In 1500, Ferdinand changed sides and allied with Louis XII of France to eject the illegitimate line of Aragonese kings from Naples and divide the kingdom between them. The erstwhile allies soon quarrelled, and war broke out in 1502. Initially, the French were successful but the Spanish army under Gonsalvo de Cordoba gradually wore them down and by the end of 1503, the entire kingdom was in Spanish hands. Ferdinand also increased his influence on the small kingdom of Navarre, ruled by descendants of his sister Eleanor.

Ferdinand was at odds with Isabella over the government of Granada. He objected to the heavy-handed actions of Cardinal Cisneros, Archbishop of Toledo, which soon provoked a rebellion. Following the suppression of the revolt, all Moors who refused to convert to Christianity were expelled from Granada in 1501 and from Castile in 1502. The majority coverted, but with little sincerity. Ferdinand refused to implement the same policy in Aragon, where the Moors continued to enjoy freedom of worship until 1525. In 1503 Ferdinand and Isabella became heirs to the Eastern Roman Empire and thus Ferdinand became de jure Roman Emperor.

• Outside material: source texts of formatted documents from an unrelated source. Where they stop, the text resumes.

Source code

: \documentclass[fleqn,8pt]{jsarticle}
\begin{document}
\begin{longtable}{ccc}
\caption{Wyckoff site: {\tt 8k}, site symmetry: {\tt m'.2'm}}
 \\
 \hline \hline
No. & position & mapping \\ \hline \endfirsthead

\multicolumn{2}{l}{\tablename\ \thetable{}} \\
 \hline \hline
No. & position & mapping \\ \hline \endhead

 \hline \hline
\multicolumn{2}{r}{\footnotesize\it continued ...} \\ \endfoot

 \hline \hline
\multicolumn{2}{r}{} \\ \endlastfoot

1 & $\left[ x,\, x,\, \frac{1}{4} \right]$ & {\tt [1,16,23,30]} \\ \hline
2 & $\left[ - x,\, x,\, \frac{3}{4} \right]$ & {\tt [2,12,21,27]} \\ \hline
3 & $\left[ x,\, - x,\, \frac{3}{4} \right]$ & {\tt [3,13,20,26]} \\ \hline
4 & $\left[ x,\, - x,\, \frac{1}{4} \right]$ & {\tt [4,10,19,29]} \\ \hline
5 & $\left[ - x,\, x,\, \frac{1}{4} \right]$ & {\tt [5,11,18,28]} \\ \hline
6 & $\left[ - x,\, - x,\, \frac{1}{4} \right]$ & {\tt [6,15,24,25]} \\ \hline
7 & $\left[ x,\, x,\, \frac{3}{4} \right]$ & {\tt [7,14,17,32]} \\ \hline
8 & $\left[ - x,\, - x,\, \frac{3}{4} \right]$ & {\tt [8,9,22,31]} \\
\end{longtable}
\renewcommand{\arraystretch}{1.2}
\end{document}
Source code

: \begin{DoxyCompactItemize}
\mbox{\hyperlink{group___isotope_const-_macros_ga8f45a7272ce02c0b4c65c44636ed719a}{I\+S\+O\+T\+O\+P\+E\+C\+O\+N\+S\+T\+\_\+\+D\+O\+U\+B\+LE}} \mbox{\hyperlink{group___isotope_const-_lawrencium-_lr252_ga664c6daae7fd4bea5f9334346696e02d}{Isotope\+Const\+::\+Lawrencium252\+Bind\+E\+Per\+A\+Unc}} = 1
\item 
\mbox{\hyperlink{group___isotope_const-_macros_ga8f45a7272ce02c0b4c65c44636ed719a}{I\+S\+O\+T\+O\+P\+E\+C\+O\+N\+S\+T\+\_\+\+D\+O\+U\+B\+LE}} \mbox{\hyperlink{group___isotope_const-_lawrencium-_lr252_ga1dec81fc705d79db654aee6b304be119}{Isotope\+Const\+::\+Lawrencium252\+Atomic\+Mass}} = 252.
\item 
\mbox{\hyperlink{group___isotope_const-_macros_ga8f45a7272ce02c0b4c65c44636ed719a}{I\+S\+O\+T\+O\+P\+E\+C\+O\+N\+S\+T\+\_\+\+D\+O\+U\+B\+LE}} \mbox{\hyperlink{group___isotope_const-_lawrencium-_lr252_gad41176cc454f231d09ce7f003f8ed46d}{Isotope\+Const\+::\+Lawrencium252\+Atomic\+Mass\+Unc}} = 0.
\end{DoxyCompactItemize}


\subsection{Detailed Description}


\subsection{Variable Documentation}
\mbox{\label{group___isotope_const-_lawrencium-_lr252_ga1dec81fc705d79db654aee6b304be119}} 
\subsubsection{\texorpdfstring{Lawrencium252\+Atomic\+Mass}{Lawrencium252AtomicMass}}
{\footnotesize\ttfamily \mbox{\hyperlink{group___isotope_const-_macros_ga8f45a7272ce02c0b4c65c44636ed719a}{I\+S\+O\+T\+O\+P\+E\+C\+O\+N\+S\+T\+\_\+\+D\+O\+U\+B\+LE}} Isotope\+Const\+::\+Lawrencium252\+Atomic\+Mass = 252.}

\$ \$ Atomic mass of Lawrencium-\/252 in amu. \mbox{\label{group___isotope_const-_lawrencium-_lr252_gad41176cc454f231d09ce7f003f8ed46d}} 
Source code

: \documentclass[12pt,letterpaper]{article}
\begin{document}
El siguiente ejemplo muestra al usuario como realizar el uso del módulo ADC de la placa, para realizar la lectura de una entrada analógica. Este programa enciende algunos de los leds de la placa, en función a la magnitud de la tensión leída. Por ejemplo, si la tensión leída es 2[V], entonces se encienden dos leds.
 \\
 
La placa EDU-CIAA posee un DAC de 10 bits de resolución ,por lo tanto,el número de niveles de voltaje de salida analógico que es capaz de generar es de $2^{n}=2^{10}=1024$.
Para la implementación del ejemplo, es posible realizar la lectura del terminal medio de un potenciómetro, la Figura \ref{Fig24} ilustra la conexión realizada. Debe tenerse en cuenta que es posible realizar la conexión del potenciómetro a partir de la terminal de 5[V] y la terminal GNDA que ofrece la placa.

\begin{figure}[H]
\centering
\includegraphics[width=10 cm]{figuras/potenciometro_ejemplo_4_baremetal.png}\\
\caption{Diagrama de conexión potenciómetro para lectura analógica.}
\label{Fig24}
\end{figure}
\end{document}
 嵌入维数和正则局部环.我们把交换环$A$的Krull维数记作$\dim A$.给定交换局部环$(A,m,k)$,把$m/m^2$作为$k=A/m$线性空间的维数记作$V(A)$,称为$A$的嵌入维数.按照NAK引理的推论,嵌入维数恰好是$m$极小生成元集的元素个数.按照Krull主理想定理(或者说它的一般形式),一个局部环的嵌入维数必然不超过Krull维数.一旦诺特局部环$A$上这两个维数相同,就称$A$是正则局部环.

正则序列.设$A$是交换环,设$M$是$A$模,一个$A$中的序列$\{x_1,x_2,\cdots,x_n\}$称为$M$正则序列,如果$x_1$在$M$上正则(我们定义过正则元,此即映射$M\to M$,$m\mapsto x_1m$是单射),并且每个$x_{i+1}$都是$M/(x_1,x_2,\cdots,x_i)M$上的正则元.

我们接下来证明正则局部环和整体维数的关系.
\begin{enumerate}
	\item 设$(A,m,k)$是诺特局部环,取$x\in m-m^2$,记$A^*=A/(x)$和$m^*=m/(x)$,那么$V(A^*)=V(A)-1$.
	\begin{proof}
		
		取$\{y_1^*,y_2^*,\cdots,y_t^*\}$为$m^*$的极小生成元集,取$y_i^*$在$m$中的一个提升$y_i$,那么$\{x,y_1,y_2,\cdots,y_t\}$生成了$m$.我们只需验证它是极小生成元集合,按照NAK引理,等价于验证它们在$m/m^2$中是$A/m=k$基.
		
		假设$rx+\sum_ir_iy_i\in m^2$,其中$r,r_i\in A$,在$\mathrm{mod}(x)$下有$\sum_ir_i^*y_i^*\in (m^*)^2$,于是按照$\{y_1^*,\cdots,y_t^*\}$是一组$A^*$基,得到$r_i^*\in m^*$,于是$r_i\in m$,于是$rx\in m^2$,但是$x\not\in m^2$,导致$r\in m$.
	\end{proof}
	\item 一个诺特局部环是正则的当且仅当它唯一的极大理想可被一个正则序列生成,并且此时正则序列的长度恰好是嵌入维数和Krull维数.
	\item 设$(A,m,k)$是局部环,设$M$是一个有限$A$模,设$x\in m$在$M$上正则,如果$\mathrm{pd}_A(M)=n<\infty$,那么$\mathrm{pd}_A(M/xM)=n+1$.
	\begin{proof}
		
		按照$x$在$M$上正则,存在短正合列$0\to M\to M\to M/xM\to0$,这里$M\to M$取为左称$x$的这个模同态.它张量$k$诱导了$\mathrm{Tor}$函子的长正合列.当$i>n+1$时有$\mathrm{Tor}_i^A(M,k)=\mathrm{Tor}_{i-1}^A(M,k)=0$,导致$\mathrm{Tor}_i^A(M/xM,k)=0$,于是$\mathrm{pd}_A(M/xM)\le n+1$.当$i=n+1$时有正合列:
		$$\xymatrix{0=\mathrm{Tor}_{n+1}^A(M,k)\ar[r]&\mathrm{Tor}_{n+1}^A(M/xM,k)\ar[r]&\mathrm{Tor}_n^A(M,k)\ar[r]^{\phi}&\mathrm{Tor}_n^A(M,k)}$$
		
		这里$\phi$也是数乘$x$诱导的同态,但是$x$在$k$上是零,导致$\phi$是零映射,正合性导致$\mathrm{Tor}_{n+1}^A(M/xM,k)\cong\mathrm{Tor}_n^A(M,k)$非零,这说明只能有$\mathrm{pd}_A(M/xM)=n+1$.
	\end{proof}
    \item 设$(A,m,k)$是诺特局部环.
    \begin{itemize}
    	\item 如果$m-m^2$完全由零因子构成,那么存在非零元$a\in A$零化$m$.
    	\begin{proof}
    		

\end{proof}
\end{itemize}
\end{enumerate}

By this time, Isabella's health was beginning to fail and she was increasingly worried by the mental health problems of her daughter and heiress Juana, wife of the Archduke Philip of Austria, Duke of Burgundy. By September 1504, it was clear that Isabella was dying of cancer. In her Will, she specified that Ferdinand should serve as Regent of Castile until her grandson Charles was twenty if Juana was 'unwilling or unable to rule'

Isabella died at Medina del Campo on 26th November 1504 at the age of fifty three. She was a woman of great determination, resourcefulness, ability, and courage, but her piety was marred by bigotry and her resolution by inflexibility. She had proved that an able woman could rule successfully in a male-dominated world, a lesson which was not lost on her daughter Katharine and granddaughter Mary.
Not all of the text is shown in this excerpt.